■ WORK TASK: Scan the data. Collect each line that contains the word "below".

■ THE RECORDS:
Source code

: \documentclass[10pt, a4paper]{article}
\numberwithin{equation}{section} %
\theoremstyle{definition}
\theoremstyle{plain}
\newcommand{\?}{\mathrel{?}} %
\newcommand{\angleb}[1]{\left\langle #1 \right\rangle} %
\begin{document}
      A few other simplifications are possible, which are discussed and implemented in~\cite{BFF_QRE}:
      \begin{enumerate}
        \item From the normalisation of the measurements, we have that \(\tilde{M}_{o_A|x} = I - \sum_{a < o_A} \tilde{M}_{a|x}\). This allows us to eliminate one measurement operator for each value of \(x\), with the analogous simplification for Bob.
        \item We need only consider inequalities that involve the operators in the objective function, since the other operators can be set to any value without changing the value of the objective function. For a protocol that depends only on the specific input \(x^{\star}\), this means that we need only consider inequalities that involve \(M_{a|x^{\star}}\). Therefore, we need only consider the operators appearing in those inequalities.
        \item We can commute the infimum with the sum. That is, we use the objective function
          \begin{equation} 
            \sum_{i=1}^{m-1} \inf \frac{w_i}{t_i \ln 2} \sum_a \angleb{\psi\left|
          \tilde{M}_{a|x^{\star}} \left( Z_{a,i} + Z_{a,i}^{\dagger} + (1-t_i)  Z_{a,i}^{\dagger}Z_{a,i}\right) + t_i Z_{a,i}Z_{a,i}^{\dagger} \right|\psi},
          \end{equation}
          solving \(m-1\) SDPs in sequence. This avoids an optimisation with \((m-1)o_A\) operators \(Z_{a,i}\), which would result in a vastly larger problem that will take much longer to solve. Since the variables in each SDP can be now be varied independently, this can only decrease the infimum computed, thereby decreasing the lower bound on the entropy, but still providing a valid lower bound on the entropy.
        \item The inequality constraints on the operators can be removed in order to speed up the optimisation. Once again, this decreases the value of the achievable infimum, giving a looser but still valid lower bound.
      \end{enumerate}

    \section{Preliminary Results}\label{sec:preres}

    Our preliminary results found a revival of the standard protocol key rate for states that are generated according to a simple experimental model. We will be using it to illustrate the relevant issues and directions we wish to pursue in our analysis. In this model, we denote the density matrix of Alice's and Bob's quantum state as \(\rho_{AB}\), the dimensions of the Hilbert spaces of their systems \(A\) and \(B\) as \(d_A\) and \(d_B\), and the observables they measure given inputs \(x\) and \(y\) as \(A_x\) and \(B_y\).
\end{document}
* * *
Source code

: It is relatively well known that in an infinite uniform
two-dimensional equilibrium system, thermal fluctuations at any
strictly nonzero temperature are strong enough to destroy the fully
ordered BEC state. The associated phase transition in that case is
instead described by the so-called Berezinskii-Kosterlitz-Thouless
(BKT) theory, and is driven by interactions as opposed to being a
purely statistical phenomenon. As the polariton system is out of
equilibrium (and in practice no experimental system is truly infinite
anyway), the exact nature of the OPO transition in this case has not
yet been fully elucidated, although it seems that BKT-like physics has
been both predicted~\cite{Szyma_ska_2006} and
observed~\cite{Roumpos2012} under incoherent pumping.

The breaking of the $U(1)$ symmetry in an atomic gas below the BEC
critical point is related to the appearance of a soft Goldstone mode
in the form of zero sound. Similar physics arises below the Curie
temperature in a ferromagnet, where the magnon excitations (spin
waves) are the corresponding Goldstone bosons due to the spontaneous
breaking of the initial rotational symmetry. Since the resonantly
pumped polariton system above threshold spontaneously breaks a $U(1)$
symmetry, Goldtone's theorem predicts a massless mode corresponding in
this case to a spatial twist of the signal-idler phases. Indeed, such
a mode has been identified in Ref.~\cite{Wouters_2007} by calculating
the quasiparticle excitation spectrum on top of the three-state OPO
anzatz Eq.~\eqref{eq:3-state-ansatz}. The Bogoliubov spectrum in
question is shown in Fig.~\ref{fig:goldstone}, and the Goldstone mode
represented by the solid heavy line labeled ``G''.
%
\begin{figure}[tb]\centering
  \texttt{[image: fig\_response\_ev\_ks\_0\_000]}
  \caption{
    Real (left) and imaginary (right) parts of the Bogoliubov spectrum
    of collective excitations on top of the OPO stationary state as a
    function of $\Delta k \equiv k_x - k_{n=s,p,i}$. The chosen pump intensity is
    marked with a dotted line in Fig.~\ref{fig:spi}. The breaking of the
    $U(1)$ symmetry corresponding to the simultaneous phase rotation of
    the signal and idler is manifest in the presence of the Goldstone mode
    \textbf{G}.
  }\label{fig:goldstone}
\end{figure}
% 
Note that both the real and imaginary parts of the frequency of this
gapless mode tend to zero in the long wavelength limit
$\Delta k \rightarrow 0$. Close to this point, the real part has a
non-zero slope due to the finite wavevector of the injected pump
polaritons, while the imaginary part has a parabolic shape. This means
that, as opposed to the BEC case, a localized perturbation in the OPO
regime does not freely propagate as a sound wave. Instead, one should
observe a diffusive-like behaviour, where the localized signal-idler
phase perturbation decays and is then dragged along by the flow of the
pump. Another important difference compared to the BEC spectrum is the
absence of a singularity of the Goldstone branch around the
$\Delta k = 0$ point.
---
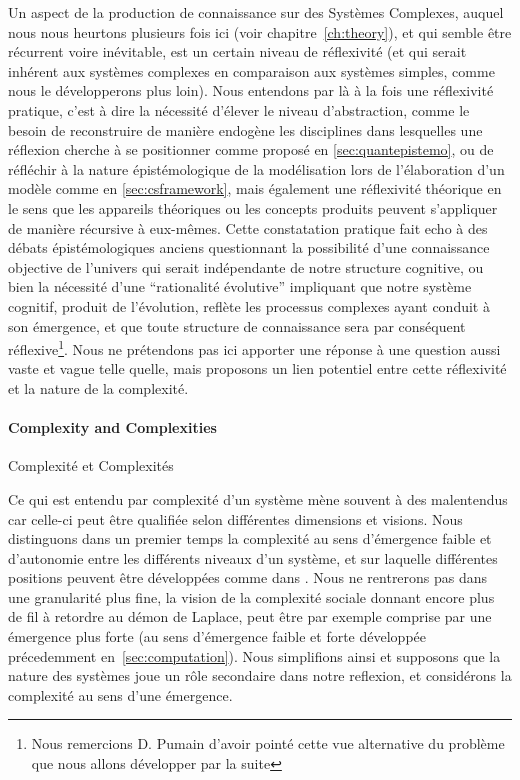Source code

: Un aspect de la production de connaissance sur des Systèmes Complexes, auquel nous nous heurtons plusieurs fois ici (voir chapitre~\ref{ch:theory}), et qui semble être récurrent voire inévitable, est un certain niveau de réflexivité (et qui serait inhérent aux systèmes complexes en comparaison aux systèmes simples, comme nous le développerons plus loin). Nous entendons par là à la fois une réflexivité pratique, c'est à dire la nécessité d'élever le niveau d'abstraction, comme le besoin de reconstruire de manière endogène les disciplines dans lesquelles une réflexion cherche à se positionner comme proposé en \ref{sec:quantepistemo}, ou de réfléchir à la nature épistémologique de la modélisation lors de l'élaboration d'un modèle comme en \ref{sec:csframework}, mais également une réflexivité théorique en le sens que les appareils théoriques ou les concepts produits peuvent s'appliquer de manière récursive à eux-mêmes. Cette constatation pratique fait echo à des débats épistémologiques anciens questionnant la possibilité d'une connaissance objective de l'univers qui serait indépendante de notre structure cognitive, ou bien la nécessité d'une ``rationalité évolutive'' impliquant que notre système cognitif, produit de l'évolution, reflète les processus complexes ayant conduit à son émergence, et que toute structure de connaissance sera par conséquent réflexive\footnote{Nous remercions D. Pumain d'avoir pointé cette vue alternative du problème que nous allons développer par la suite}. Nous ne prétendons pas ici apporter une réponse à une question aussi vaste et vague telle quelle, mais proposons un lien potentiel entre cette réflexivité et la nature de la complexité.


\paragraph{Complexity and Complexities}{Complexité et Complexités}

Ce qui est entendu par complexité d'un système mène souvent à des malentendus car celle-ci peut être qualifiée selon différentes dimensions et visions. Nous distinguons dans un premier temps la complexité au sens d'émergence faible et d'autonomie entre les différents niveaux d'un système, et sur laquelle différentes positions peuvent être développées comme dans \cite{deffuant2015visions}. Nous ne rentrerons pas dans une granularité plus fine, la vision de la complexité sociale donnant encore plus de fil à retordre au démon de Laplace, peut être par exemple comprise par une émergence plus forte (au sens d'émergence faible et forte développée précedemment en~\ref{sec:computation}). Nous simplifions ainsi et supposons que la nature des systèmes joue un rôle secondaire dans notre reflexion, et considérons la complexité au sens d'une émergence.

■ SOLUTION TO THE PROBLEM:
The breaking of the $U(1)$ symmetry in an atomic gas below the BEC
in the form of zero sound. Similar physics arises below the Curie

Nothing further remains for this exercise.